Landlady’s got a big old hard drive at her place with a bunch of movies and TV shows, and with her permission I’ve killed quite a few evening hours with it over the past couple of years. Some of the movies are of the ‘only because it’s free’ variety, and those I have mostly avoided until such moments when I was really hard up for a movie I haven’t seen six times.
Such was the case with a flick called GI Jane, which I have heard of but disdained for reasons I trust will be obvious. But I watched it recently, during an evening when I wanted a movie but just couldn’t face Fifth Element or Dark City one more time. (I did what I could with sales-rack DVDs before I left Socal, knowing I’d want them in hermitage. But it wasn’t a very prosperous period and now that’s pretty much what I’ve got.) So to Landlady’s hard drive and Demi Moore I trudged, and to my surprise the flick didn’t suck quite as totally as I assumed it would. Almost. Very close. But not quite totally.
And there was a D. H. Lawrence poem I looked up later, assuming it was an excerpt but it appears to be the whole thing:
I never saw a wild thing sorry for itself
A small bird will drop frozen dead from a bough
Without ever having felt sorry for itself
Which I think may go on the sidebar.
















































I’ve seen it a couple of times and liked it well enough. Anne Bancroft is a perfectly credible senator on the take.
I keep meaning to watch Dark City, only heard good things.
I noticed that Lawrence quote on the sidebar a couple days ago – almost commented on it at the time. I heard the same quote earlier this year and thought it interesting.
By virtue of where and how I live I probably see more non-domesticated animals than humans as I go about my daily business. His observation jibes with my own. I’m not sure exactly what that observation is worth – but there’s some food for thought in it for me.
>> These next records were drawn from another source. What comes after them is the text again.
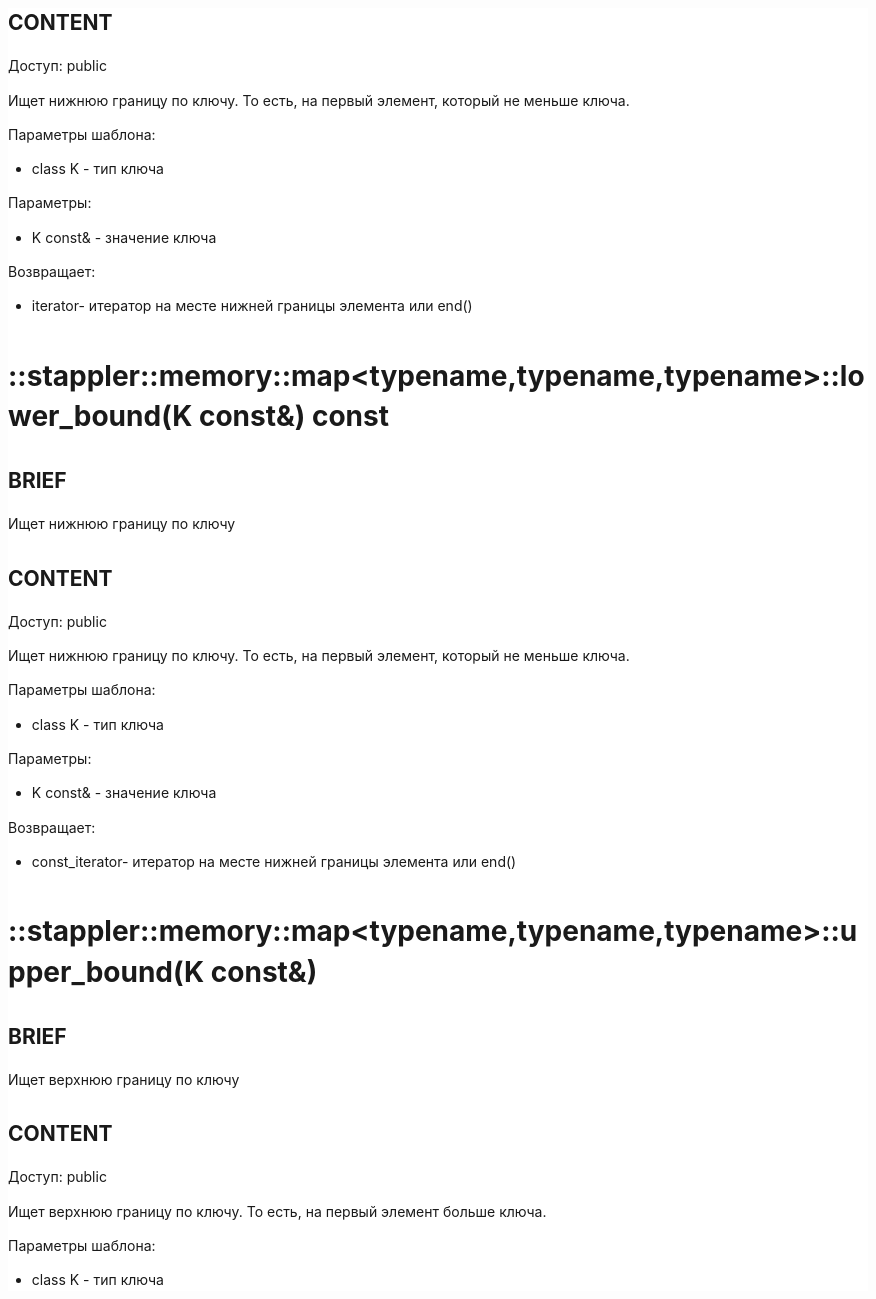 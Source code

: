 ## CONTENT

Доступ: public

Ищет нижнюю границу по ключу. То есть, на первый элемент, который не меньше ключа.

Параметры шаблона:
* class K - тип ключа

Параметры:
* K const& - значение ключа

Возвращает:
* iterator- итератор на месте нижней границы элемента или end()


# ::stappler::memory::map<typename,typename,typename>::lower_bound<class>(K const&) const

## BRIEF

Ищет нижнюю границу по ключу

## CONTENT

Доступ: public

Ищет нижнюю границу по ключу. То есть, на первый элемент, который не меньше ключа.

Параметры шаблона:
* class K - тип ключа

Параметры:
* K const& - значение ключа

Возвращает:
* const_iterator- итератор на месте нижней границы элемента или end()

# ::stappler::memory::map<typename,typename,typename>::upper_bound<class>(K const&)

## BRIEF

Ищет верхнюю границу по ключу

## CONTENT

Доступ: public

Ищет верхнюю границу по ключу. То есть, на первый элемент больше ключа.

Параметры шаблона:
* class K - тип ключа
Way back when the Lord of the Rings movies came out, I had a *ahem* friend who would go on and on ad nauseum about the wonderfulness of Viggo Mortensen. So, out of spite, I recommended GI Jane to her, knowing that the character he played in it was nothing like Aragorn…I am assuming she watched it, because I haven’t heard from her since. 😀
Considering when it first came out, I enjoyed it and have seen it three times since then. It shows a saying that I’ve been living on for the last three years “Being strong isn’t an option when it’s all you’ve got left”. And that poem…. gave me shivers then and it gives me gooseflesh now. A bit of gossip/behind-the-scenes: When Demi’s character shaves her hair off, she really does it – it’s not a wig, it’s the real-thing.